Start of Block

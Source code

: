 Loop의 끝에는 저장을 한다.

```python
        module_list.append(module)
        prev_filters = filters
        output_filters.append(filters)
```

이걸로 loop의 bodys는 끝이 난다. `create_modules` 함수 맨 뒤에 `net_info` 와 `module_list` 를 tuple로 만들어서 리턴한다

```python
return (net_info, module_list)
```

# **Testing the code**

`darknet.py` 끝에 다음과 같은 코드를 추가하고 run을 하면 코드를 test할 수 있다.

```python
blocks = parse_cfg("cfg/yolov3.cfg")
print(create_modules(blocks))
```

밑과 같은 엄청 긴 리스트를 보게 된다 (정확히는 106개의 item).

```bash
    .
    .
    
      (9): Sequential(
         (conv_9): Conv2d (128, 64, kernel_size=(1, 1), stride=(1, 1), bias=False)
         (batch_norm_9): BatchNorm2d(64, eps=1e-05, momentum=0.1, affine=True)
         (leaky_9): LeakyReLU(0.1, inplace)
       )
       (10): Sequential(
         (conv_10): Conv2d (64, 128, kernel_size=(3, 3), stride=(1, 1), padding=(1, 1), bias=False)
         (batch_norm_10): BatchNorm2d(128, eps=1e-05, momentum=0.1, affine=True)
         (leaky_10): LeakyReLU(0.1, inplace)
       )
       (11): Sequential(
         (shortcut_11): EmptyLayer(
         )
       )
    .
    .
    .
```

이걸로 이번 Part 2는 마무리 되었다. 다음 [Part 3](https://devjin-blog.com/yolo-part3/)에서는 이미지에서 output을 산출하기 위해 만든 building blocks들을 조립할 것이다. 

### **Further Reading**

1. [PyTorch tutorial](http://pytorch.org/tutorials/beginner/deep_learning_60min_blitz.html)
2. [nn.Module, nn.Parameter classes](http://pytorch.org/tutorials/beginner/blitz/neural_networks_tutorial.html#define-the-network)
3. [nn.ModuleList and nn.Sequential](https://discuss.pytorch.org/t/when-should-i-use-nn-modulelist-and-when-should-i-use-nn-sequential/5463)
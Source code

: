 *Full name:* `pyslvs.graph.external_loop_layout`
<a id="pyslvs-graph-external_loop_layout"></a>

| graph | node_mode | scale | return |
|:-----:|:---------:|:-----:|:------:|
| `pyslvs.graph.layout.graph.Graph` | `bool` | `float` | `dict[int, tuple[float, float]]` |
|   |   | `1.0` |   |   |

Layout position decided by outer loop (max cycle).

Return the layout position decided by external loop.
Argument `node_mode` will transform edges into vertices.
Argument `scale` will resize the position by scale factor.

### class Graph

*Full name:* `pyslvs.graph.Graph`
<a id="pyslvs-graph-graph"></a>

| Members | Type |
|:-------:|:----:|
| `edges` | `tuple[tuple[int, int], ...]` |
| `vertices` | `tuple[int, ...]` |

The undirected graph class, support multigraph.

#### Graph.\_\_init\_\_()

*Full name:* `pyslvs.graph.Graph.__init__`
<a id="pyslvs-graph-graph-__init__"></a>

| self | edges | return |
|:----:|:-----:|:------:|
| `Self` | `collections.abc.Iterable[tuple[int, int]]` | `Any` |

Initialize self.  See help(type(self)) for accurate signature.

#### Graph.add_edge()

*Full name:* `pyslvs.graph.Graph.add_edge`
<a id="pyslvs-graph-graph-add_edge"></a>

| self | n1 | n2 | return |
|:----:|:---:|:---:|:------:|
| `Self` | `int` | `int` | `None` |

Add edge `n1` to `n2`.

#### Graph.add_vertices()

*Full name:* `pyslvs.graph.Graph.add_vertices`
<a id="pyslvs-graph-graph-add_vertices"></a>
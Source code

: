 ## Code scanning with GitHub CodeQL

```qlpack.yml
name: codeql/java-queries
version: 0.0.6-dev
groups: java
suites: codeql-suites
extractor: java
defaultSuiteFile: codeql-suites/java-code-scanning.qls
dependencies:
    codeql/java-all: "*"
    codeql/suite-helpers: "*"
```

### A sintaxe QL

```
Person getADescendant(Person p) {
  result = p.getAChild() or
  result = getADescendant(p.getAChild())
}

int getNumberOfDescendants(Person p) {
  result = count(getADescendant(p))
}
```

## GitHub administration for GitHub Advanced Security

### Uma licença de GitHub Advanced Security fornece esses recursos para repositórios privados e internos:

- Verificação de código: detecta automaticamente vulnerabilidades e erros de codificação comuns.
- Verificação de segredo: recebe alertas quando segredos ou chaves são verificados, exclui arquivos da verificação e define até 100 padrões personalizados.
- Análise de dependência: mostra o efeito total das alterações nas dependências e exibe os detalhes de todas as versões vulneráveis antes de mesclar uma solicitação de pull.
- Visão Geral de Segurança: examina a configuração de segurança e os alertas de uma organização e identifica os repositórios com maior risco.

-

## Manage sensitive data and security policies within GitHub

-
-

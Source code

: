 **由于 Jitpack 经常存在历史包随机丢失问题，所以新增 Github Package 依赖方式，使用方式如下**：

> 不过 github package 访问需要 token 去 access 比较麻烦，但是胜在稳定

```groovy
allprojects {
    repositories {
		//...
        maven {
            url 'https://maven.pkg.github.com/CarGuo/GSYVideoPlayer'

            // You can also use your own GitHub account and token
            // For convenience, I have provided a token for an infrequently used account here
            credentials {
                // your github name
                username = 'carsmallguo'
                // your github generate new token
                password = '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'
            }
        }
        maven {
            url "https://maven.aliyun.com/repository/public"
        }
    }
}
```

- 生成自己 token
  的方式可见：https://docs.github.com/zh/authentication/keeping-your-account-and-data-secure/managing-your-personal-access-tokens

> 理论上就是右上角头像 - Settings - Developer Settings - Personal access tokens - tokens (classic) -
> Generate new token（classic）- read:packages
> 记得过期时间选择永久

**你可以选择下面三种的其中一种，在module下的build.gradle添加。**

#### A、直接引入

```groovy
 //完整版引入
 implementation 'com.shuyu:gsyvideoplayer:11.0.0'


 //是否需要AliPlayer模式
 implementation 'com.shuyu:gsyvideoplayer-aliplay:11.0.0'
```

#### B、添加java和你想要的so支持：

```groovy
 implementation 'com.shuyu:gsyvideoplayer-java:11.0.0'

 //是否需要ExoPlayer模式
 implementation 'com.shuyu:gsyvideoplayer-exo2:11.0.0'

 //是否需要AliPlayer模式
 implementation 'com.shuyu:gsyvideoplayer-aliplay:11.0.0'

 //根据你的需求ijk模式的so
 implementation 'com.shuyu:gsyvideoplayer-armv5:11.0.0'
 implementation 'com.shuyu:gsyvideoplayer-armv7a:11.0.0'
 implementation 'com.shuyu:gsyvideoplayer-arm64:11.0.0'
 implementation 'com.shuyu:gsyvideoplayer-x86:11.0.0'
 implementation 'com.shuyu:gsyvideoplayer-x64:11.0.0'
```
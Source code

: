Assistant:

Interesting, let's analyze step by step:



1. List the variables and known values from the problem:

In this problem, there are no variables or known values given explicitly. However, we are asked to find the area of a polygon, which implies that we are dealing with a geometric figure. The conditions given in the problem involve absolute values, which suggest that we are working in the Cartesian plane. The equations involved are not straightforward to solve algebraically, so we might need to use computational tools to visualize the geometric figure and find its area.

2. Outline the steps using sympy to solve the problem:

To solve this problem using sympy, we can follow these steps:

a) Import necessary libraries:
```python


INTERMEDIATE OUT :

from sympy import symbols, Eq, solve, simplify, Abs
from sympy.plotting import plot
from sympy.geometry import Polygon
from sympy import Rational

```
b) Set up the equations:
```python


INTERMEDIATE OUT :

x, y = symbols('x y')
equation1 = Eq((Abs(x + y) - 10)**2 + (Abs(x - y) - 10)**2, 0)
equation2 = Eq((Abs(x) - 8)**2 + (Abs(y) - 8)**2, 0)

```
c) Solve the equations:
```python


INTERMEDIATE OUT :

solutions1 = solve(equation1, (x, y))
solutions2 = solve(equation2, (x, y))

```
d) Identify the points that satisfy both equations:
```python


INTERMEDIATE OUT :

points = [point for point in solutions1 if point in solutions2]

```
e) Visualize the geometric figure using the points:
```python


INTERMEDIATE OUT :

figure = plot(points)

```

End of Block

◆ REQUIRED ACTION: Copy every line of the records above that contains "known".

◆ RESPONSE FOR THIS EXERCISE:
1. List the variables and known values from the problem:
In this problem, there are no variables or known values given explicitly. However, we are asked to find the area of a polygon, which implies that we are dealing with a geometric figure. The conditions given in the problem involve absolute values, which suggest that we are working in the Cartesian plane. The equations involved are not straightforward to solve algebraically, so we might need to use computational tools to visualize the geometric figure and find its area.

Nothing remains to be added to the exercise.